By Michaela Cavallaro
Photos by Ryan David Brown
From our April 2024 Home & Garden issue
In 2017, after winning a U.S. visa lottery, Ange Muhorakeye was waiting for a departure flight at Rwanda’s Kigali International Airport when her mother gave her a bundle of sweetgrass and sisal and a message: “Do not forget our culture.” Muhorakeye, who now lives in Gorham, had learned to weave those natural materials into intricate baskets from her mother and grandmother while growing up in Burundi and Rwanda. She had not, however, made a basket in years. “I thought weaving was boring,” Muhorakeye says with a smile.
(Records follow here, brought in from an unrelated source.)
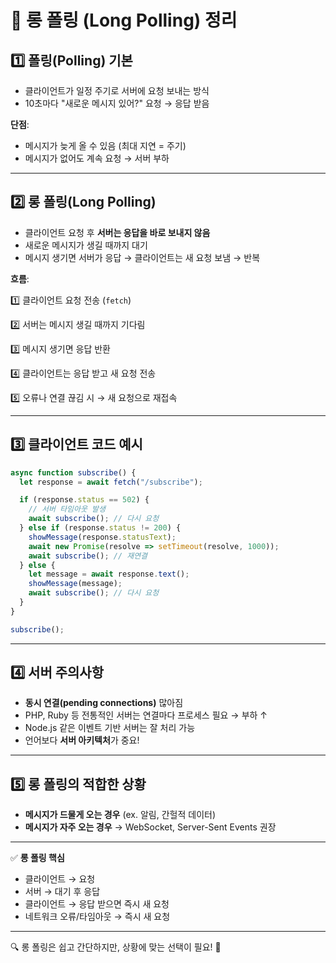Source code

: 
# 🔄 롱 폴링 (Long Polling) 정리

## 1️⃣ 폴링(Polling) 기본

- 클라이언트가 일정 주기로 서버에 요청 보내는 방식
- 10초마다 "새로운 메시지 있어?" 요청 → 응답 받음

**단점**:
- 메시지가 늦게 올 수 있음 (최대 지연 = 주기)
- 메시지가 없어도 계속 요청 → 서버 부하

---

## 2️⃣ 롱 폴링(Long Polling)

- 클라이언트 요청 후 **서버는 응답을 바로 보내지 않음**
- 새로운 메시지가 생길 때까지 대기
- 메시지 생기면 서버가 응답 → 클라이언트는 새 요청 보냄 → 반복

**흐름**:

1️⃣ 클라이언트 요청 전송 (`fetch`)

2️⃣ 서버는 메시지 생길 때까지 기다림

3️⃣ 메시지 생기면 응답 반환

4️⃣ 클라이언트는 응답 받고 새 요청 전송

5️⃣ 오류나 연결 끊김 시 → 새 요청으로 재접속

---

## 3️⃣ 클라이언트 코드 예시

```javascript
async function subscribe() {
  let response = await fetch("/subscribe");

  if (response.status == 502) {
    // 서버 타임아웃 발생
    await subscribe(); // 다시 요청
  } else if (response.status != 200) {
    showMessage(response.statusText);
    await new Promise(resolve => setTimeout(resolve, 1000));
    await subscribe(); // 재연결
  } else {
    let message = await response.text();
    showMessage(message);
    await subscribe(); // 다시 요청
  }
}

subscribe();
```

---

## 4️⃣ 서버 주의사항

- **동시 연결(pending connections)** 많아짐
- PHP, Ruby 등 전통적인 서버는 연결마다 프로세스 필요 → 부하 ↑
- Node.js 같은 이벤트 기반 서버는 잘 처리 가능
- 언어보다 **서버 아키텍처**가 중요!

---

## 5️⃣ 롱 폴링의 적합한 상황

- **메시지가 드물게 오는 경우** (ex. 알림, 간헐적 데이터)
- **메시지가 자주 오는 경우** → WebSocket, Server-Sent Events 권장

---

✅ **롱 폴링 핵심**

- 클라이언트 → 요청
- 서버 → 대기 후 응답
- 클라이언트 → 응답 받으면 즉시 새 요청
- 네트워크 오류/타임아웃 → 즉시 새 요청

---

🔍 롱 폴링은 쉽고 간단하지만, 상황에 맞는 선택이 필요! 🚀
As she prepared to move to the U.S. with her five-year-old daughter, acquiring weaving supplies was low on her list of priorities. “I took it to make her happy,” Muhorakeye remembers.
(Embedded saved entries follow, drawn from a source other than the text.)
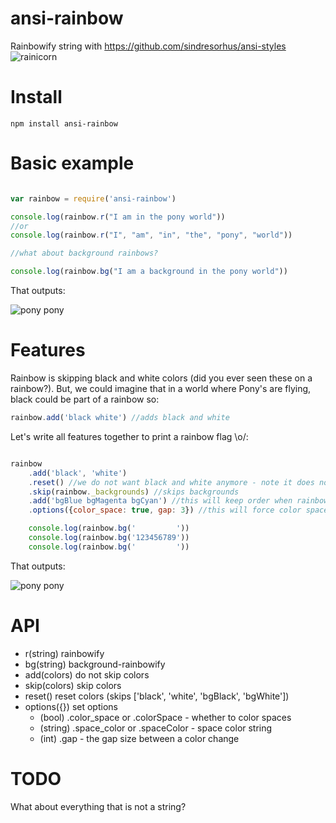 ansi-rainbow
=============

Rainbowify string with https://github.com/sindresorhus/ansi-styles
![rainicorn](http://www.zupmage.eu/i/W8xC5EsoJb.jpg)
# Install

`npm install ansi-rainbow`

# Basic example

```javascript

var rainbow = require('ansi-rainbow')

console.log(rainbow.r("I am in the pony world"))
//or
console.log(rainbow.r("I", "am", "in", "the", "pony", "world"))

//what about background rainbows?

console.log(rainbow.bg("I am a background in the pony world"))
```

That outputs:

![pony pony](https://raw.githubusercontent.com/soyuka/ansi-rainbow/master/screen/ksh1.png)

# Features

Rainbow is skipping black and white colors (did you ever seen these on a rainbow?). But, we could imagine that in a world where Pony's are flying, black could be part of a rainbow so:


```javascript
rainbow.add('black white') //adds black and white
```

Let's write all features together to print a rainbow flag \o/:

```javascript

rainbow
	.add('black', 'white')
	.reset() //we do not want black and white anymore - note it does not reset options only colors
	.skip(rainbow._backgrounds) //skips backgrounds
	.add('bgBlue bgMagenta bgCyan') //this will keep order when rainbowified
	.options({color_space: true, gap: 3}) //this will force color spaces and change color every 3 characters

	console.log(rainbow.bg('         '))
	console.log(rainbow.bg('123456789'))
	console.log(rainbow.bg('         '))

```

That outputs:

![pony pony](https://raw.githubusercontent.com/soyuka/ansi-rainbow/master/screen/ksh2.png)

# API

- r(string)           rainbowify
- bg(string)          background-rainbowify
- add(colors)         do not skip colors
- skip(colors)        skip colors
- reset()             reset colors (skips ['black', 'white', 'bgBlack', 'bgWhite'])
- options({})         set options
  - (bool) .color_space or .colorSpace - whether to color spaces
  - (string) .space_color or .spaceColor - space color string
  - (int) .gap - the gap size between a color change

# TODO

What about everything that is not a string?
Now, Muhorakeye’s mother, who has since joined her in Maine, gets the last laugh, as Muhorakeye weaves constantly these days, making elaborately patterned baskets, bowls, place mats, and coasters that she sells at craft fairs, art galleries, and exhibitions across the state and online. It all started just a few months after Muhorakeye arrived in Maine and was waiting to hear back from potential employers and childcare providers. Those weaving supplies began to look like an enticing way to fill the hours. Her first piece was an agaseke, or “peace basket,” with a black zigzag on a field of white and a tall, pyramidal lid. A symbol of a plentiful harvest, peace baskets got their modern nickname in the wake of the 1994 genocide that tore the country apart.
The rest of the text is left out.